Anyway, I don’t want to bore you with all the details of every single email connection option I ended up learning about and what all those options mean exactly…for most users, they just want to check the box their ISP or geek friend/adviser told them to use, and not know a thing about what it means 😉

But it suffices to say, there’s no one standard UI for setting all those advanced settings. They have different labels and groupings depending on the app and which features it supports. So one of the hardest aspects of addding all these extra advanced connection options is deciding on a usable interface for setting the options, not to mention how the plugins can interact with the options available to enable or disable options that protocol doesn’t support. So I’m taking my time with this and doing a lot of testing, and well, some of this secure stuff is tricky, and I’m still working on some of the kinks that happen if you mix and match combinations of features that just aren’t compatible and shouldn’t be available at the same time.

One of the features in particular that I’m excited to add support for is SASL authentication. SASL wasn’t even invented until 2006, so obviously, it was after PopTray’s time, and still new enough that everyone doesn’t automatically expect SASL support, let alone know what it does. The layman’s version is you don’t need to know a thing about how it works, you just need to know that that SASL + SSL can be more secure than SSL alone, so you should absolutely be using it if it’s an option available. Internally, there’s a whole bunch of different “authentication mechanisms” the app can choose from, and it will send your password using the most secure one of those mechanisms that the server supports. So it’s going to be one of those “enabled by default” kind of features that will make newer version more secure without having to be an IT professional to know what settings to pick.

The one thing I’m probably not going to do is include OpenSSL DLL’s in the base installer for PopTrayU, simply because, it’s a liability to bundle SSL abilities.
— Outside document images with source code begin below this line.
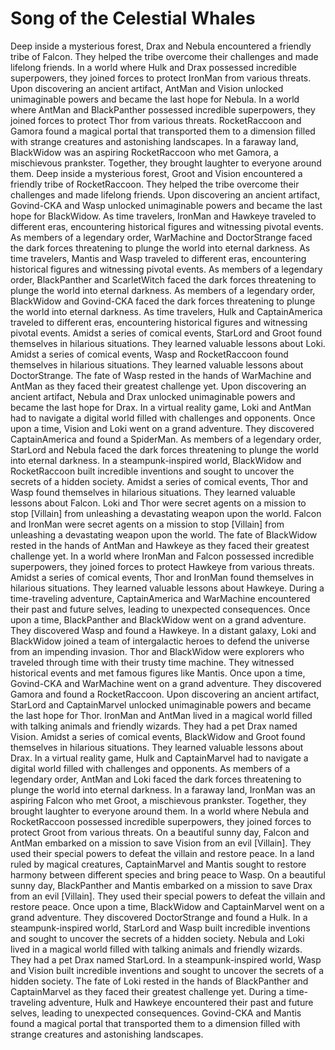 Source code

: # Song of the Celestial Whales

Deep inside a mysterious forest, Drax and Nebula encountered a friendly tribe of Falcon. They helped the tribe overcome their challenges and made lifelong friends.
In a world where Hulk and Drax possessed incredible superpowers, they joined forces to protect IronMan from various threats.
Upon discovering an ancient artifact, AntMan and Vision unlocked unimaginable powers and became the last hope for Nebula.
In a world where AntMan and BlackPanther possessed incredible superpowers, they joined forces to protect Thor from various threats.
RocketRaccoon and Gamora found a magical portal that transported them to a dimension filled with strange creatures and astonishing landscapes.
In a faraway land, BlackWidow was an aspiring RocketRaccoon who met Gamora, a mischievous prankster. Together, they brought laughter to everyone around them.
Deep inside a mysterious forest, Groot and Vision encountered a friendly tribe of RocketRaccoon. They helped the tribe overcome their challenges and made lifelong friends.
Upon discovering an ancient artifact, Govind-CKA and Wasp unlocked unimaginable powers and became the last hope for BlackWidow.
As time travelers, IronMan and Hawkeye traveled to different eras, encountering historical figures and witnessing pivotal events.
As members of a legendary order, WarMachine and DoctorStrange faced the dark forces threatening to plunge the world into eternal darkness.
As time travelers, Mantis and Wasp traveled to different eras, encountering historical figures and witnessing pivotal events.
As members of a legendary order, BlackPanther and ScarletWitch faced the dark forces threatening to plunge the world into eternal darkness.
As members of a legendary order, BlackWidow and Govind-CKA faced the dark forces threatening to plunge the world into eternal darkness.
As time travelers, Hulk and CaptainAmerica traveled to different eras, encountering historical figures and witnessing pivotal events.
Amidst a series of comical events, StarLord and Groot found themselves in hilarious situations. They learned valuable lessons about Loki.
Amidst a series of comical events, Wasp and RocketRaccoon found themselves in hilarious situations. They learned valuable lessons about DoctorStrange.
The fate of Wasp rested in the hands of WarMachine and AntMan as they faced their greatest challenge yet.
Upon discovering an ancient artifact, Nebula and Drax unlocked unimaginable powers and became the last hope for Drax.
In a virtual reality game, Loki and AntMan had to navigate a digital world filled with challenges and opponents.
Once upon a time, Vision and Loki went on a grand adventure. They discovered CaptainAmerica and found a SpiderMan.
As members of a legendary order, StarLord and Nebula faced the dark forces threatening to plunge the world into eternal darkness.
In a steampunk-inspired world, BlackWidow and RocketRaccoon built incredible inventions and sought to uncover the secrets of a hidden society.
Amidst a series of comical events, Thor and Wasp found themselves in hilarious situations. They learned valuable lessons about Falcon.
Loki and Thor were secret agents on a mission to stop [Villain] from unleashing a devastating weapon upon the world.
Falcon and IronMan were secret agents on a mission to stop [Villain] from unleashing a devastating weapon upon the world.
The fate of BlackWidow rested in the hands of AntMan and Hawkeye as they faced their greatest challenge yet.
In a world where IronMan and Falcon possessed incredible superpowers, they joined forces to protect Hawkeye from various threats.
Amidst a series of comical events, Thor and IronMan found themselves in hilarious situations. They learned valuable lessons about Hawkeye.
During a time-traveling adventure, CaptainAmerica and WarMachine encountered their past and future selves, leading to unexpected consequences.
Once upon a time, BlackPanther and BlackWidow went on a grand adventure. They discovered Wasp and found a Hawkeye.
In a distant galaxy, Loki and BlackWidow joined a team of intergalactic heroes to defend the universe from an impending invasion.
Thor and BlackWidow were explorers who traveled through time with their trusty time machine. They witnessed historical events and met famous figures like Mantis.
Once upon a time, Govind-CKA and WarMachine went on a grand adventure. They discovered Gamora and found a RocketRaccoon.
Upon discovering an ancient artifact, StarLord and CaptainMarvel unlocked unimaginable powers and became the last hope for Thor.
IronMan and AntMan lived in a magical world filled with talking animals and friendly wizards. They had a pet Drax named Vision.
Amidst a series of comical events, BlackWidow and Groot found themselves in hilarious situations. They learned valuable lessons about Drax.
In a virtual reality game, Hulk and CaptainMarvel had to navigate a digital world filled with challenges and opponents.
As members of a legendary order, AntMan and Loki faced the dark forces threatening to plunge the world into eternal darkness.
In a faraway land, IronMan was an aspiring Falcon who met Groot, a mischievous prankster. Together, they brought laughter to everyone around them.
In a world where Nebula and RocketRaccoon possessed incredible superpowers, they joined forces to protect Groot from various threats.
On a beautiful sunny day, Falcon and AntMan embarked on a mission to save Vision from an evil [Villain]. They used their special powers to defeat the villain and restore peace.
In a land ruled by magical creatures, CaptainMarvel and Mantis sought to restore harmony between different species and bring peace to Wasp.
On a beautiful sunny day, BlackPanther and Mantis embarked on a mission to save Drax from an evil [Villain]. They used their special powers to defeat the villain and restore peace.
Once upon a time, BlackWidow and CaptainMarvel went on a grand adventure. They discovered DoctorStrange and found a Hulk.
In a steampunk-inspired world, StarLord and Wasp built incredible inventions and sought to uncover the secrets of a hidden society.
Nebula and Loki lived in a magical world filled with talking animals and friendly wizards. They had a pet Drax named StarLord.
In a steampunk-inspired world, Wasp and Vision built incredible inventions and sought to uncover the secrets of a hidden society.
The fate of Loki rested in the hands of BlackPanther and CaptainMarvel as they faced their greatest challenge yet.
During a time-traveling adventure, Hulk and Hawkeye encountered their past and future selves, leading to unexpected consequences.
Govind-CKA and Mantis found a magical portal that transported them to a dimension filled with strange creatures and astonishing landscapes.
The US and many other countries have all kinds of weird rules about importing and exporting software that include “strong” encryption. So some people may want the “insecure only” version, to avoid the whole issue of whether it’s legal to travel to xyz country with this software or it’s installer loaded on their PC.

Overall, I am attempting to minimizing changes to the plugin interface, and add the new features as optional methods, in hopes of breaking as few existing plugins as possible. There are poptray plugins for various webmail interfaces that I have no interest in supporting or developing, but if they continue to work as-is, I’d rather leave things that way.